PROBLEM TO SOLVE:
I need the number of lines in the following entries that hold the word "totalEnergy", and no other text.

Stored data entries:
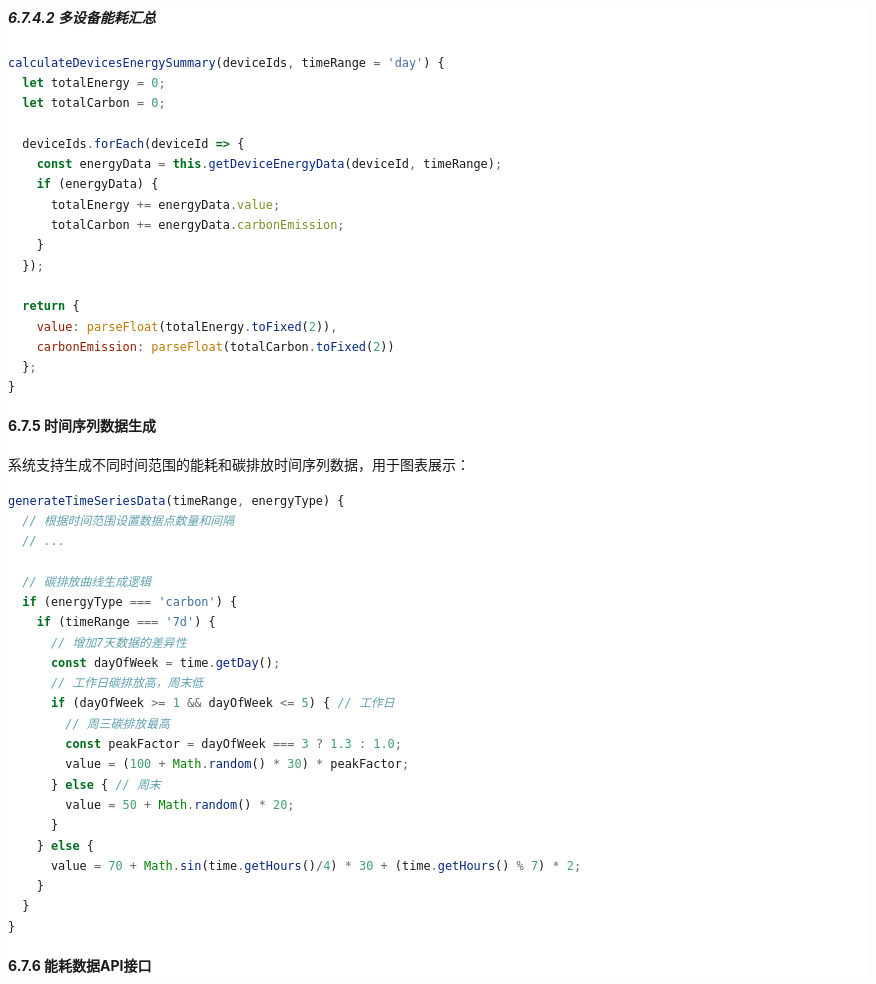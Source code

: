 ##### 6.7.4.2 多设备能耗汇总

```javascript
calculateDevicesEnergySummary(deviceIds, timeRange = 'day') {
  let totalEnergy = 0;
  let totalCarbon = 0;
  
  deviceIds.forEach(deviceId => {
    const energyData = this.getDeviceEnergyData(deviceId, timeRange);
    if (energyData) {
      totalEnergy += energyData.value;
      totalCarbon += energyData.carbonEmission;
    }
  });
  
  return {
    value: parseFloat(totalEnergy.toFixed(2)),
    carbonEmission: parseFloat(totalCarbon.toFixed(2))
  };
}
```

#### 6.7.5 时间序列数据生成

系统支持生成不同时间范围的能耗和碳排放时间序列数据，用于图表展示：

```javascript
generateTimeSeriesData(timeRange, energyType) {
  // 根据时间范围设置数据点数量和间隔
  // ...
  
  // 碳排放曲线生成逻辑
  if (energyType === 'carbon') {
    if (timeRange === '7d') {
      // 增加7天数据的差异性
      const dayOfWeek = time.getDay();
      // 工作日碳排放高，周末低
      if (dayOfWeek >= 1 && dayOfWeek <= 5) { // 工作日
        // 周三碳排放最高
        const peakFactor = dayOfWeek === 3 ? 1.3 : 1.0;
        value = (100 + Math.random() * 30) * peakFactor;
      } else { // 周末
        value = 50 + Math.random() * 20;
      }
    } else {
      value = 70 + Math.sin(time.getHours()/4) * 30 + (time.getHours() % 7) * 2;
    }
  }
}
```

#### 6.7.6 能耗数据API接口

SOLVED EXERCISE:
3